Enjoy rugby? the old man asked, knowing that only somebody who enjoyed rugby could score such a try. "It's why I come to school," the young man said with a grin. (His academic work is all right, by the way.)
Next year? the old man asked? "I'm going off to the new Western Province Academy at Stellenbosch with Jacques Hanekom," the young man says eagerly.
Want to play good rugby? the old man asked. "Oh yes," the young man said. "As far as I can go with it."
But he is a wing. That is a difficult position for players not ethnic enough, which meant that Craven Week was not an option for him. "I'd like to wear the green of South Africa," he says with a dreamy look. "If that's not on I would try for the white of England."
He has had a taste of England when he went on an exchange to posh Millfield down in Somerset, a school which makes much of its rugby. He thought the school "amazing" though the rugby was "not free, very structured". A long, long way from the freedom of Bishops rugby.
But watch the young man play and you see freedom of rugby expression in action. He counterattacks with the certainty of a skilled player who has the vision to see the opposition in depth – see where the gaps are and run at them – fast off the mark, swerving on the run, like a skater on a bend. He may start with the stutter of a sidestep but once on the run swerve and acceleration are his weapons. No kicking – but the off-load before the tackle and back again in support, ready for more. It is heady stuff.
Eventually the conversation ran out. The young man skipped across the Piley Rees to his house. The old man shuffled off to his car, knowing that the world was a good place, rugby a great game.

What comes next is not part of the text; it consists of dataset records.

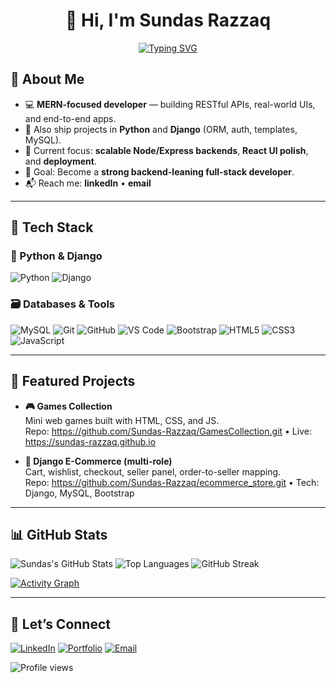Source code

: <div align="center">

  <h1>👋 Hi, I'm <b>Sundas Razzaq</b></h1>

  [![Typing SVG](https://readme-typing-svg.demolab.com?font=Fira+Code&pause=900&width=520&lines=MERN+Stack+Developer;Backend+•+APIs+•+Databases;Also+Python+/+Django+Lover;Always+learning,+always+building)](https://git.io/typing-svg)

</div>


## 🚀 About Me
- 💻 **MERN-focused developer** — building RESTful APIs, real-world UIs, and end-to-end apps.
- 🐍 Also ship projects in **Python** and **Django** (ORM, auth, templates, MySQL).
- 🔭 Current focus: **scalable Node/Express backends**, **React UI polish**, and **deployment**.
- 🎯 Goal: Become a **strong backend-leaning full-stack developer**.
- 📬 Reach me: **linkedIn** • **email**

---

## 🧰 Tech Stack

<!-- ### ⚡ Primary (MERN)
![MongoDB](https://img.shields.io/badge/MongoDB-4EA94B?style=for-the-badge&logo=mongodb&logoColor=white)
![Express.js](https://img.shields.io/badge/Express.js-000000?style=for-the-badge&logo=express&logoColor=white)
![React](https://img.shields.io/badge/React-20232A?style=for-the-badge&logo=react&logoColor=61DAFB)
![Node.js](https://img.shields.io/badge/Node.js-339933?style=for-the-badge&logo=nodedotjs&logoColor=white) -->

### 🐍 Python & Django
![Python](https://img.shields.io/badge/Python-3776AB?style=for-the-badge&logo=python&logoColor=white)
![Django](https://img.shields.io/badge/Django-092E20?style=for-the-badge&logo=django&logoColor=white)

### 🗃️ Databases & Tools
![MySQL](https://img.shields.io/badge/MySQL-4479A1?style=for-the-badge&logo=mysql&logoColor=white)
![Git](https://img.shields.io/badge/Git-F05032?style=for-the-badge&logo=git&logoColor=white)
![GitHub](https://img.shields.io/badge/GitHub-181717?style=for-the-badge&logo=github&logoColor=white)
![VS Code](https://img.shields.io/badge/VS%20Code-007ACC?style=for-the-badge&logo=visualstudiocode&logoColor=white)
![Bootstrap](https://img.shields.io/badge/Bootstrap-7952B3?style=for-the-badge&logo=bootstrap&logoColor=white)
![HTML5](https://img.shields.io/badge/HTML5-E34F26?style=for-the-badge&logo=html5&logoColor=white)
![CSS3](https://img.shields.io/badge/CSS3-1572B6?style=for-the-badge&logo=css3&logoColor=white)
![JavaScript](https://img.shields.io/badge/JavaScript-F7DF1E?style=for-the-badge&logo=javascript&logoColor=000)

---

## 🧩 Featured Projects

- **🎮 Games Collection**  
  Mini web games built with HTML, CSS, and JS.  
  Repo: https://github.com/Sundas-Razzaq/GamesCollection.git • Live: https://sundas-razzaq.github.io

- **🛒 Django E-Commerce (multi-role)**  
  Cart, wishlist, checkout, seller panel, order-to-seller mapping.  
  Repo: https://github.com/Sundas-Razzaq/ecommerce_store.git • Tech: Django, MySQL, Bootstrap

---

## 📊 GitHub Stats

![Sundas's GitHub Stats](https://github-readme-stats.vercel.app/api?username=Sundas-Razzaq&show_icons=true&theme=tokyonight)
![Top Languages](https://github-readme-stats.vercel.app/api/top-langs/?username=Sundas-Razzaq&layout=compact&theme=tokyonight)
![GitHub Streak](https://streak-stats.demolab.com?user=Sundas-Razzaq&theme=tokyonight)

[![Activity Graph](https://github-readme-activity-graph.vercel.app/graph?username=Sundas-Razzaq&theme=react-dark&area=true&hide_border=true)](https://github.com/ashutosh00710/github-readme-activity-graph)

---

## 🤝 Let’s Connect

[![LinkedIn](https://img.shields.io/badge/LinkedIn-0A66C2?style=for-the-badge&logo=linkedin&logoColor=white)](https://www.linkedin.com/in/sundas-razzaq-00a865316/)
[![Portfolio](https://img.shields.io/badge/Portfolio-121212?style=for-the-badge&logo=vercel&logoColor=white)](https://sundas.dev)
[![Email](https://img.shields.io/badge/Email-181717?style=for-the-badge&logo=gmail&logoColor=white)](sundasr621@gmail.com)


<!-- Optional: Profile views counter -->
![Profile views](https://komarev.com/ghpvc/?username=Sundas-Razzaq&style=flat-square&color=blue) 

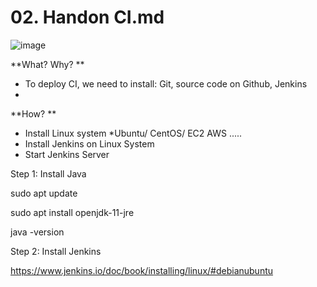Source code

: # 02. Handon CI.md

![image](https://user-images.githubusercontent.com/25337881/195131745-df81cb49-4509-4e7a-8900-704d7792b26f.png)


**What? Why? **

- To deploy CI, we need to install: Git, source code on Github, Jenkins
- 


**How? **
- Install Linux system *Ubuntu/ CentOS/ EC2 AWS .....
- Install Jenkins on Linux System
- Start Jenkins Server


Step 1: Install Java

sudo apt update

sudo apt install openjdk-11-jre

java -version

Step 2:  Install Jenkins

https://www.jenkins.io/doc/book/installing/linux/#debianubuntu








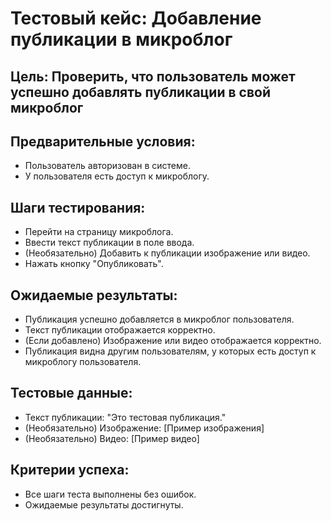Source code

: # Тестовый кейс: Добавление публикации в микроблог
## Цель: Проверить, что пользователь может успешно добавлять публикации в свой микроблог

## Предварительные условия:
* Пользователь авторизован в системе.
* У пользователя есть доступ к микроблогу.
## Шаги тестирования:
* Перейти на страницу микроблога.
* Ввести текст публикации в поле ввода.
* (Необязательно) Добавить к публикации изображение или видео.
* Нажать кнопку "Опубликовать".
## Ожидаемые результаты:
* Публикация успешно добавляется в микроблог пользователя.
* Текст публикации отображается корректно.
* (Если добавлено) Изображение или видео отображается корректно.
* Публикация видна другим пользователям, у которых есть доступ к микроблогу пользователя.  
## Тестовые данные:  
* Текст публикации: "Это тестовая публикация."  
* (Необязательно) Изображение: [Пример изображения]
* (Необязательно) Видео: [Пример видео]
## Критерии успеха:
* Все шаги теста выполнены без ошибок.  
* Ожидаемые результаты достигнуты.  
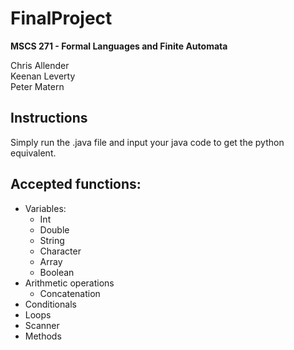# FinalProject
**MSCS 271 - Formal Languages and Finite Automata**

 Chris Allender  
 Keenan Leverty  
 Peter Matern

## Instructions
Simply run the .java file and input your java code to get the python equivalent.

## Accepted functions:
- Variables:
    - Int
    - Double
    - String
    - Character
    - Array
    - Boolean
- Arithmetic operations
    - Concatenation
- Conditionals
- Loops
- Scanner
- Methods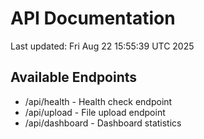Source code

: # API Documentation

Last updated: Fri Aug 22 15:55:39 UTC 2025

## Available Endpoints
- /api/health - Health check endpoint
- /api/upload - File upload endpoint
- /api/dashboard - Dashboard statistics
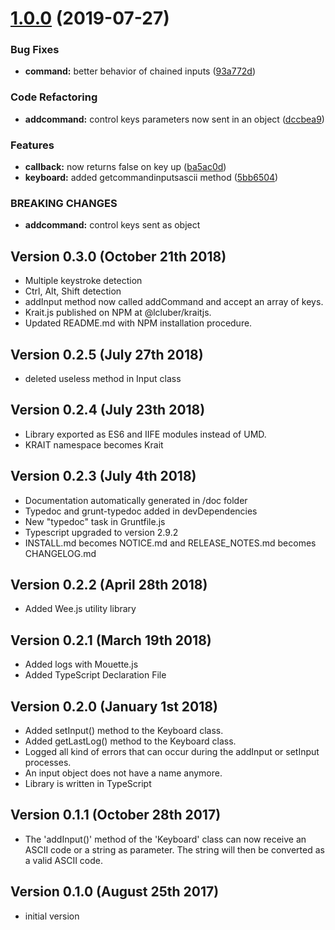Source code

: # [1.0.0](https://github.com/LCluber/Krait.js/compare/v0.3.0...v1.0.0) (2019-07-27)


### Bug Fixes

* **command:** better behavior of chained inputs ([93a772d](https://github.com/LCluber/Krait.js/commit/93a772d))


### Code Refactoring

* **addcommand:** control keys parameters now sent in an object ([dccbea9](https://github.com/LCluber/Krait.js/commit/dccbea9))


### Features

* **callback:** now returns false on key up ([ba5ac0d](https://github.com/LCluber/Krait.js/commit/ba5ac0d))
* **keyboard:** added getcommandinputsascii method ([5bb6504](https://github.com/LCluber/Krait.js/commit/5bb6504))


### BREAKING CHANGES

* **addcommand:** control keys sent as object

Version 0.3.0 (October 21th 2018)
-----------------------------
 * Multiple keystroke detection
 * Ctrl, Alt, Shift detection
 * addInput method now called addCommand and accept an array of keys.
 * Krait.js published on NPM at @lcluber/kraitjs.
 * Updated README.md with NPM installation procedure.

Version 0.2.5 (July 27th 2018)
------------------------------
 * deleted useless method in Input class

Version 0.2.4 (July 23th 2018)
------------------------------
 * Library exported as ES6 and IIFE modules instead of UMD.
 * KRAIT namespace becomes Krait

Version 0.2.3 (July 4th 2018)
------------------------------
 * Documentation automatically generated in /doc folder
 * Typedoc and grunt-typedoc added in devDependencies
 * New "typedoc" task in Gruntfile.js
 * Typescript upgraded to version 2.9.2
 * INSTALL.md becomes NOTICE.md and RELEASE_NOTES.md becomes CHANGELOG.md

Version 0.2.2 (April 28th 2018)
-----------------------------
 * Added Wee.js utility library

Version 0.2.1 (March 19th 2018)
-----------------------------
 * Added logs with Mouette.js
 * Added TypeScript Declaration File

Version 0.2.0 (January 1st 2018)
-----------------------------
 * Added setInput() method to the Keyboard class.
 * Added getLastLog() method to the Keyboard class.
 * Logged all kind of errors that can occur during the addInput or setInput processes.
 * An input object does not have a name anymore.
 * Library is written in TypeScript

Version 0.1.1 (October 28th 2017)
-----------------------------
 * The 'addInput()' method of the 'Keyboard' class can now receive an ASCII code or a string as parameter. The string will then be converted as a valid ASCII code.

Version 0.1.0 (August 25th 2017)
-----------------------------
 * initial version
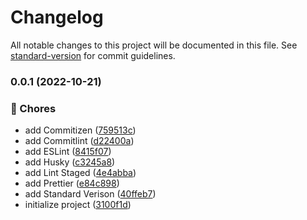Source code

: # Changelog

All notable changes to this project will be documented in this file. See [standard-version](https://github.com/conventional-changelog/standard-version) for commit guidelines.

### 0.0.1 (2022-10-21)


### 🚚 Chores

* add Commitizen ([759513c](https://github.com/remvze/authors/commit/759513c823929285ea6b2664d0c53aad691c73e5))
* add Commitlint ([d22400a](https://github.com/remvze/authors/commit/d22400aa55ce864185090ac8539df67d5f0f43a6))
* add ESLint ([8415f07](https://github.com/remvze/authors/commit/8415f0792e108b8caa9fe398b92b69d7caad83b9))
* add Husky ([c3245a8](https://github.com/remvze/authors/commit/c3245a870d6af8c36cc9ba84a1ef51515f3d471b))
* add Lint Staged ([4e4abba](https://github.com/remvze/authors/commit/4e4abba15af790ad57c3c2ef63001194bba638ff))
* add Prettier ([e84c898](https://github.com/remvze/authors/commit/e84c89841ebf13eb3ebeb8541ed51d2820d7704a))
* add Standard Verison ([40ffeb7](https://github.com/remvze/authors/commit/40ffeb7a0e67a855e7504ab4863264a429271527))
* initialize project ([3100f1d](https://github.com/remvze/authors/commit/3100f1ddd3df07042d0c01688c015371587db4cc))
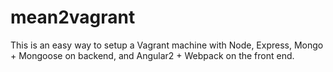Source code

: # mean2vagrant

This is an easy way to setup a Vagrant machine with Node, Express, Mongo + Mongoose on backend, and Angular2 + Webpack on the front end.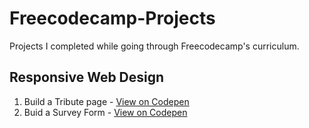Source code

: # Freecodecamp-Projects
Projects I completed while going through Freecodecamp's curriculum. 
## Responsive Web Design
1. Build a Tribute page - [View on Codepen](https://codepen.io/jenniferobidike/pen/MWGqzMX)
2. Buid a Survey Form - [View on Codepen](https://codepen.io/jenniferobidike/pen/yLjRJNV)
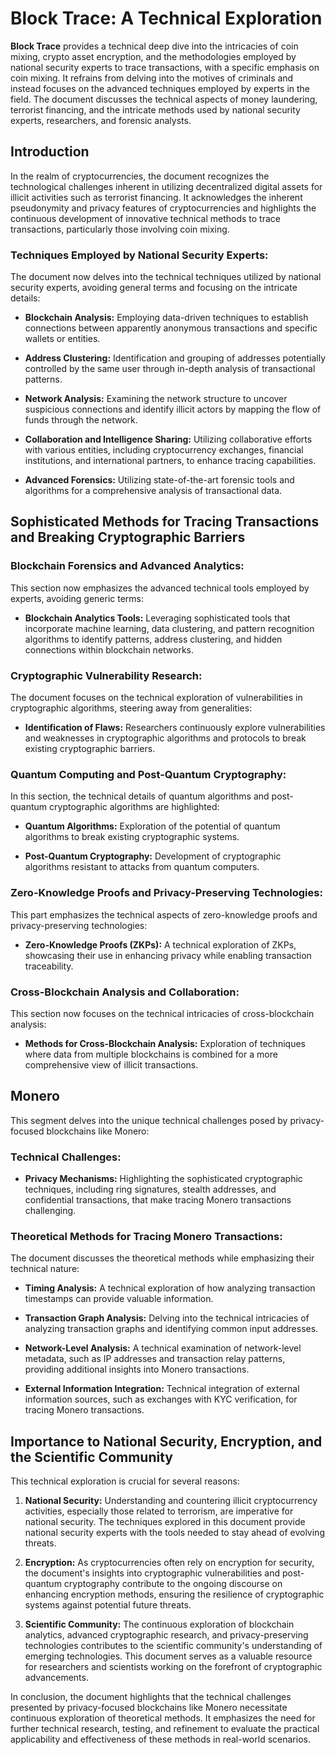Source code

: # Block Trace: A Technical Exploration

**Block Trace** provides a technical deep dive into the intricacies of coin mixing, crypto asset encryption, and the methodologies employed by national security experts to trace transactions, with a specific emphasis on coin mixing. It refrains from delving into the motives of criminals and instead focuses on the advanced techniques employed by experts in the field. The document discusses the technical aspects of money laundering, terrorist financing, and the intricate methods used by national security experts, researchers, and forensic analysts.

## Introduction

In the realm of cryptocurrencies, the document recognizes the technological challenges inherent in utilizing decentralized digital assets for illicit activities such as terrorist financing. It acknowledges the inherent pseudonymity and privacy features of cryptocurrencies and highlights the continuous development of innovative technical methods to trace transactions, particularly those involving coin mixing.

### Techniques Employed by National Security Experts:

The document now delves into the technical techniques utilized by national security experts, avoiding general terms and focusing on the intricate details:

- **Blockchain Analysis:** Employing data-driven techniques to establish connections between apparently anonymous transactions and specific wallets or entities.
  
- **Address Clustering:** Identification and grouping of addresses potentially controlled by the same user through in-depth analysis of transactional patterns.

- **Network Analysis:** Examining the network structure to uncover suspicious connections and identify illicit actors by mapping the flow of funds through the network.

- **Collaboration and Intelligence Sharing:** Utilizing collaborative efforts with various entities, including cryptocurrency exchanges, financial institutions, and international partners, to enhance tracing capabilities.

- **Advanced Forensics:** Utilizing state-of-the-art forensic tools and algorithms for a comprehensive analysis of transactional data.

## Sophisticated Methods for Tracing Transactions and Breaking Cryptographic Barriers

### Blockchain Forensics and Advanced Analytics:

This section now emphasizes the advanced technical tools employed by experts, avoiding generic terms:

- **Blockchain Analytics Tools:** Leveraging sophisticated tools that incorporate machine learning, data clustering, and pattern recognition algorithms to identify patterns, address clustering, and hidden connections within blockchain networks.

### Cryptographic Vulnerability Research:

The document focuses on the technical exploration of vulnerabilities in cryptographic algorithms, steering away from generalities:

- **Identification of Flaws:** Researchers continuously explore vulnerabilities and weaknesses in cryptographic algorithms and protocols to break existing cryptographic barriers.

### Quantum Computing and Post-Quantum Cryptography:

In this section, the technical details of quantum algorithms and post-quantum cryptographic algorithms are highlighted:

- **Quantum Algorithms:** Exploration of the potential of quantum algorithms to break existing cryptographic systems.
  
- **Post-Quantum Cryptography:** Development of cryptographic algorithms resistant to attacks from quantum computers.

### Zero-Knowledge Proofs and Privacy-Preserving Technologies:

This part emphasizes the technical aspects of zero-knowledge proofs and privacy-preserving technologies:

- **Zero-Knowledge Proofs (ZKPs):** A technical exploration of ZKPs, showcasing their use in enhancing privacy while enabling transaction traceability.

### Cross-Blockchain Analysis and Collaboration:

This section now focuses on the technical intricacies of cross-blockchain analysis:

- **Methods for Cross-Blockchain Analysis:** Exploration of techniques where data from multiple blockchains is combined for a more comprehensive view of illicit transactions.

## Monero

This segment delves into the unique technical challenges posed by privacy-focused blockchains like Monero:

### Technical Challenges:

- **Privacy Mechanisms:** Highlighting the sophisticated cryptographic techniques, including ring signatures, stealth addresses, and confidential transactions, that make tracing Monero transactions challenging.

### Theoretical Methods for Tracing Monero Transactions:

The document discusses the theoretical methods while emphasizing their technical nature:

- **Timing Analysis:** A technical exploration of how analyzing transaction timestamps can provide valuable information.
  
- **Transaction Graph Analysis:** Delving into the technical intricacies of analyzing transaction graphs and identifying common input addresses.

- **Network-Level Analysis:** A technical examination of network-level metadata, such as IP addresses and transaction relay patterns, providing additional insights into Monero transactions.

- **External Information Integration:** Technical integration of external information sources, such as exchanges with KYC verification, for tracing Monero transactions.

## Importance to National Security, Encryption, and the Scientific Community

This technical exploration is crucial for several reasons:

1. **National Security:** Understanding and countering illicit cryptocurrency activities, especially those related to terrorism, are imperative for national security. The techniques explored in this document provide national security experts with the tools needed to stay ahead of evolving threats.

2. **Encryption:** As cryptocurrencies often rely on encryption for security, the document's insights into cryptographic vulnerabilities and post-quantum cryptography contribute to the ongoing discourse on enhancing encryption methods, ensuring the resilience of cryptographic systems against potential future threats.

3. **Scientific Community:** The continuous exploration of blockchain analytics, advanced cryptographic research, and privacy-preserving technologies contributes to the scientific community's understanding of emerging technologies. This document serves as a valuable resource for researchers and scientists working on the forefront of cryptographic advancements.

In conclusion, the document highlights that the technical challenges presented by privacy-focused blockchains like Monero necessitate continuous exploration of theoretical methods. It emphasizes the need for further technical research, testing, and refinement to evaluate the practical applicability and effectiveness of these methods in real-world scenarios.
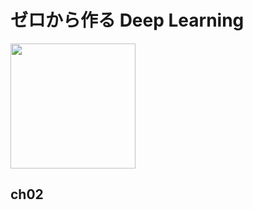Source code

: # ゼロから作る Deep Learning

[<img src="https://raw.githubusercontent.com/oreilly-japan/deep-learning-from-scratch/images/deep-learning-from-scratch.png" width="200px">](https://www.oreilly.co.jp/books/9784873117584/)

## ch02


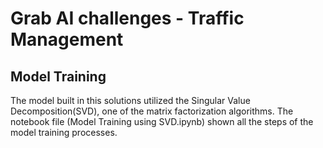# Grab AI challenges - Traffic Management

## Model Training
The model built in this solutions utilized the Singular Value Decomposition(SVD), one of the matrix factorization algorithms. The notebook file (Model Training using SVD.ipynb) shown all the steps of the model training processes.
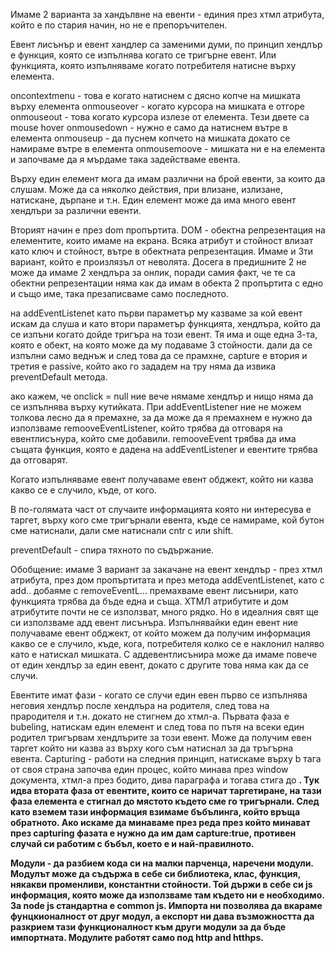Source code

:Имаме 2 варианта за хандълвне на евенти - единия през хтмл атрибута, който е по стария начин, но не е препоръчителен.

Евент лисънър и евент хандлер са заменими думи, по принцип хендлър е функция, която се изпълнява когато се тригърне евент. Или функцията, която изпълняваме когато потребителя натисне върху елемента.

oncontextmenu - това е когато натиснем с дясно копче на мишката върху елемента
onmouseover - когато курсора на мишката е отгоре
onmouseout - това когато курсора излезе от елемента. Тези двете са mouse hover
onmousedown  - нужно е само да натиснем вътре в елемента
onmouseup - да пуснем копчето на мишката докато се намираме вътре в елемента
onmousemoove - мишката ни е на елемента и започваме да я мърдаме така задействаме евента. 

Върху един елемент мога да имам различни на брой евенти, за които да слушам. Може да са няколко действия, при влизане, излизане, натискане, дърпане и т.н. Един елемент може да има много евент хендлъри за различни евенти. 

Вторият начин е през dom пропъртита. DOM - обектна репрезентация на елементите, които имаме на екрана. Всяка атрибут и стойност влизат като ключ и стойност, вътре в обектната репрезентация.
Имаме и 3ти вариант, който е произлязъл от неволята. Досега в предишните 2 не може да имаме 2 хендлъра за онлик, поради самия факт, че те са обектни репрезентации няма как да имам в обекта 2 пропъртита с едно и също име, така презаписваме само последното. 

на addEventListenet като първи параметър му казваме за кой евент искам да слуша и като втори параметър функцията, хендлъра, който да се изпъни когато дойде тригъра на този евент. Тя има и още една 3-та, която е обект, на която може да му подаваме 3 стойности. дали да се изпълни само веднъж и след това да се прамхне, capture е втория и третия е passive, който ако го зададем на тру няма да извика preventDefault метода.

ако кажем, че onclick = null ние вече нямаме хендлър и нищо няма да се изпълнява върху кутийката. При addEventListener ние не можем толкова лесно да я премахне, за да може да я премахнем е нужно да използваме remooveEventListener, който трябва да отговаря на евентлисънура, който сме добавили. remooveEvent трябва да има същата функция, която е дадена на addEventListener и евентите трябва да отговарят. 

Когато изпълняваме евент получаваме евент обджект, който ни казва какво се е случило, къде, от кого. 

В по-голямата част от случаите информацията която ни интересува е таргет, върху кого сме тригърнали евента, къде се намираме, кой бутон сме натиснали, дали сме натиснали cntr c или shift.

preventDefault - спира тяхното по съдържание. 

Обобщение: имаме 3 вариант за закачане на евент хендлър - през хтмл атрибута, през дом пропъртитата и през метода addEventListenet, като с add.. добаяме с removeEventL... премахваме евент лисънири, като функцията трябва да бъде една и съща. ХТМЛ атрибутите и дом атрибутите почти не се използват, много рядко. Но в идеалния свят ще си използваме адд евент лисънъра. Изпълнявайки един евент ние получаваме евент обджект, от който можем да получим информация какво се е случило, къде, кога, потребителя колко се е наклонил наляво като е натискал мишката. С аддевентлисънира може да имаме повече от един хендлър за един евент, докато с другите това няма как да се случи. 

Евентите имат фази - когато се случи един евен първо се изпълнява неговия хендлър после хендлъра на родителя, след това на прародителя и т.н. докато не стигнем до хтмл-а. Първата фаза е bubеling, натискам един елемент и след това по пътя на всеки един родител тригървам хендлърите за този евент. Може да получим евен таргет който ни казва аз върху кого съм натиснал за да тръгърна евента. 
Capturing - работи на следния принцип, натискаме върху b тага от своя страна започва един процес, който минава през window документа, хтмл-а през бодито, дива параграфа и тогава стига до <b>. Тук идва втората фаза от евентите, които се наричат таргетиране, на тази фаза елемента е стигнал до мястото където сме го тригърнали. След като вземем тази информация взимаме бъбълинга, който връща обратното. Ако искаме да минаваме през реда през който минават през capturing фазата е нужно да им дам capture:true, противен случай си работим с бъбъл, което е и най-правилното. 


Модули - да разбием кода си на малки парченца, наречени модули. Модулът може да съдържа в себе си библиотека, клас, функция, някакви променливи, константни стойности. Той държи в себе си js информация, която може да използваме там където ни е необходимо. За node js стандартна е common js. Импорта ни позволява да вкараме фунцкионалност от друг модул, а експорт ни дава възможността да разкрием тази функционалност към други модули за да бъде импортната. Модулите работят само под http and htthps.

And as he shuffled along, the cries came, past and present mingled. "To your wings, Bishops, To your wings." to Mauritz van Buuren, to Theo Samuels and Percy Jones, to DO Williams and Dendy Lawton, to Hillary Squires and Boetie Versfeld, to Stuart Symington and Pieter Loubscher, to Mathew Turner..
Mathew Drew Turner was born in Cape Town on 18 January 1988. His family lives in Hout Bay but he enjoys boarding in White House, one of the three boarding houses at Bishops. "I've got the biggest study in the house," he says with satisfaction.